Lead Research Organisation: Queen's University Belfast
Department Name: Sch of Arts, English and Languages

Abstract

From novels to podcasts to film, the crime genre remains an enduringly fascinating area of popular culture, where the complexities of morality and justice can be interrogated and nuanced. In recent years, gender has become a central element of popular crime novels and films, which increasingly feature female detectives, female perpetrators, and hybrids of the two. However, there remains a dearth of analysis on the representation of such characters in the contemporary French crime genre, and in particular on how that representation affects - or is affected by - some of the its classic structural and cultural elements.

One of the most significant of these elements is the centrality of space and place to crime fiction of any kind. This project intends to investigate the intersection between gender and space in the crime genre, drawing from a primarily literary, female-centred corpus but with regard also to notable film adaptations or celebrated, long-running TV series - all of which feature female protagonists. Leaning on the work of Bachelard (1958) and Blanc (1991), we will examine how the movement of female detectives and perpetrators - already disruptive by the fact of their gender and agency - through spaces typically designated as 'safe' or 'unsafe' for them within the world of crime culture may unsettle the foundations of the genre itself. Ultimately, this research seeks to discover what relationship there may be between this spatial disruption in what we may call the female-centred crime text, and the disruptive function of the crime text itself; between its representation of female agency, and the genre's function as mirror of society's most fearful imaginings.

Our research will begin by mapping out the specific functions fulfilled in the crime genre by our chosen character types, foregrounding the gendered aspect of their representation by focusing on how they portray female agency and identity. This part of the research will be threefold; we will begin with female detectives, exploring how such characters destabilise, distort or parody gendered paradigms (e.g. by using the historically denigrated 'feminine intuition' to succeed in a role traditionally awarded to male characters). We will then pass to female perpetrators, whose changing representation in the works of our corpus - which spans five decades - encourages re-examination of the long-held assumptions encoded in the crime genre about female aversion to violence, or about women's criminal motivations. Finally, we will examine victim-perpetrators: those women who occupy a transitional role between our two previous characters, and who challenge traditional expectations about the motivations, actions and fates of female characters in the crime genre.

Having evaluated the unsettling nature of these characters, we will examine how that nature is expressed by their gendered exercise of agency, in such symbolically charged spaces as the city street and the bedroom, the holding cell and the courthouse.

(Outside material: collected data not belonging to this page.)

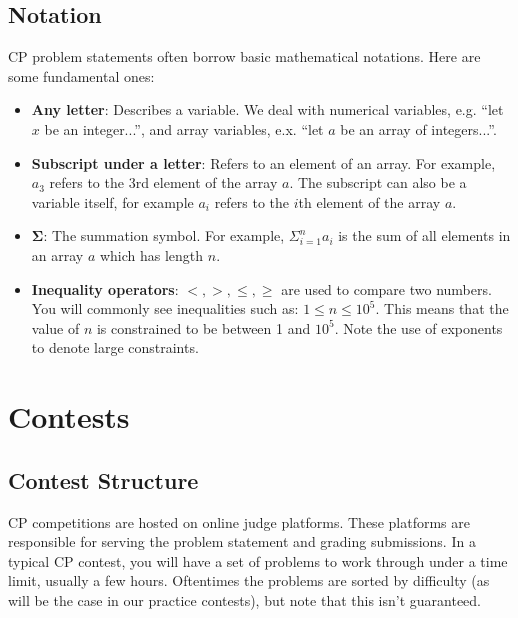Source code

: \documentclass{article}
\begin{document}
\subsection {Notation}
CP problem statements often borrow basic mathematical notations. Here are some fundamental ones:
\begin{itemize}
    \item \textbf{Any letter}: Describes a variable. We deal with numerical variables, e.g. ``let $x$ be an integer...'', and array variables, e.x. ``let $a$ be an array of integers...''.
    \item \textbf{Subscript under a letter}: Refers to an element of an array. For example, $a_3$ refers to the 3rd element of the array $a$. The subscript can also be a variable itself, for example $a_i$ refers to the $i$th element of the array $a$.
    \item $\mathbf{\Sigma}$: The summation symbol. For example, $\Sigma_{i=1}^{n} a_i$ is the sum of all elements in an array $a$ which has length $n$.
    \item \textbf{Inequality operators}: $<, >, \leq, \geq$ are used to compare two numbers. You will commonly see inequalities such as: $1\leq n\leq 10^5$. This means that the value of $n$ is constrained to be between 1 and $10^5$. Note the use of exponents to denote large constraints.
\end{itemize}
\section{Contests}
\subsection{Contest Structure}
CP competitions are hosted on online judge platforms. These platforms are responsible for serving the problem statement and grading submissions. In a typical CP contest, you will have a set of problems to work through under a time limit, usually a few hours. Oftentimes the problems are sorted by difficulty (as will be the case in our practice contests), but note that this isn't guaranteed.
\end{document}
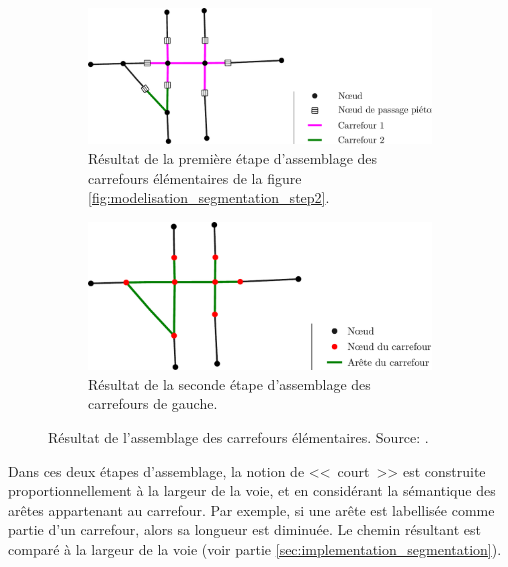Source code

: \begin{figure}[ht]
    \centering
    \begin{subfigure}[t]{.49\linewidth}
        \includegraphics[width=\textwidth]{images/modelisation/segmentation/segmentation-step3.pdf}
        \caption{Résultat de la première étape d'assemblage des carrefours élémentaires de la figure \ref{fig:modelisation_segmentation_step2}.\label{fig:modelisation_segmentation_step3}}
    \end{subfigure}
    \hfill
    \begin{subfigure}[t]{.49\linewidth}
        \includegraphics[width=\textwidth]{images/modelisation/segmentation/segmentation-step4.pdf}
        \caption{Résultat de la seconde étape d'assemblage des carrefours de gauche.\label{fig:modelisation_segmentation_step4}}
    \end{subfigure}
    \caption[Assemblage de carrefours élémentaires]{Résultat de l'assemblage des carrefours élémentaires. Source: \citep{Favreau2022}.}
    \label{fig:modelisation_segmentation_step3&4}
\end{figure}

\newpar{}

Dans ces deux étapes d'assemblage, la notion de <<~court~>> est construite proportionnellement à la largeur de la voie, et en considérant la sémantique des arêtes appartenant au carrefour. Par exemple, si une arête est labellisée comme partie d'un carrefour, alors sa longueur est diminuée. Le chemin résultant est comparé à la largeur de la voie (voir partie \ref{sec:implementation_segmentation}).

We argue that this spatial disruption is both integral to the function of crime texts - designed to unsettle harmonious visions of society - and intimately tied to the composition of the female-centred crime text. We may conclude this research by suggesting that contemporary crime texts which centre female characters are innovative in their gendered disruption of space - and, in turn, encourage more nuanced thinking about female agency and identity in the wider world of crime culture, both fictitious and real.